▸ INSTRUCTIONS TO FOLLOW: Identify every line in the records below that contains the word "hands", and reproduce each one.

▸ SUPPLIED DATA:
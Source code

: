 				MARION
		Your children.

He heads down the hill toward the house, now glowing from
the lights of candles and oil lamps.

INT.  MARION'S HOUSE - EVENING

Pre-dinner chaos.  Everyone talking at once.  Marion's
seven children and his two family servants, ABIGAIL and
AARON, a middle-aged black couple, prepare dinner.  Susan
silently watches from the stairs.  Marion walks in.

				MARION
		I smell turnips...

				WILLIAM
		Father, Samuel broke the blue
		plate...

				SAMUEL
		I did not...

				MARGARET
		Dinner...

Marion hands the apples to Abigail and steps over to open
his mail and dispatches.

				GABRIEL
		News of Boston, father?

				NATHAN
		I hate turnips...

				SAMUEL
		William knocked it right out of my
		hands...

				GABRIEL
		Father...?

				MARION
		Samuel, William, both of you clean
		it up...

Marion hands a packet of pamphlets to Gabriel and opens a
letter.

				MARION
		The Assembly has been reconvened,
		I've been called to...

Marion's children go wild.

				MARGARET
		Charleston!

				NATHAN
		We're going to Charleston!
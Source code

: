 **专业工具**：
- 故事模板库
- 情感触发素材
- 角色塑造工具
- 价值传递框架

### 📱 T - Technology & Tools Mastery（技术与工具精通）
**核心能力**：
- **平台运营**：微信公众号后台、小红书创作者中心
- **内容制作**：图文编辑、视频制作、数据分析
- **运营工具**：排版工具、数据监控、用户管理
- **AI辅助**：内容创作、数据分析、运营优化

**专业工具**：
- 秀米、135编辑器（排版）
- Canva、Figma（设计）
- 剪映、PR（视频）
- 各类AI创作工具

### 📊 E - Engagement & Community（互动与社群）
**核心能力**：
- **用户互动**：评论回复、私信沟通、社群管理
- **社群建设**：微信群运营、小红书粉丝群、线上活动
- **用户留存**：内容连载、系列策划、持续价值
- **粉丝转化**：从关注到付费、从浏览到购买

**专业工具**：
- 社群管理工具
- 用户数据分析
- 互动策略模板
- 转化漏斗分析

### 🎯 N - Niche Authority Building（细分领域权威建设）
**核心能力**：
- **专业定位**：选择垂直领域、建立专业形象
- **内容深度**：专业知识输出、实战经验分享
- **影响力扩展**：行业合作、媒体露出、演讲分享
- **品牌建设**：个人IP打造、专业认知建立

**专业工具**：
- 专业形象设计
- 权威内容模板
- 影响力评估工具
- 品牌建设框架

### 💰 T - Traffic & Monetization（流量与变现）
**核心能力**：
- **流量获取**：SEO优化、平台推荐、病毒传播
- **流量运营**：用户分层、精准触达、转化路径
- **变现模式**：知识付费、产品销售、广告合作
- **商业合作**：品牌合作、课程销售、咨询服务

▸ SOLUTION TO THE PROBLEM:
Marion hands the apples to Abigail and steps over to open
		hands...
Marion hands a packet of pamphlets to Gabriel and opens a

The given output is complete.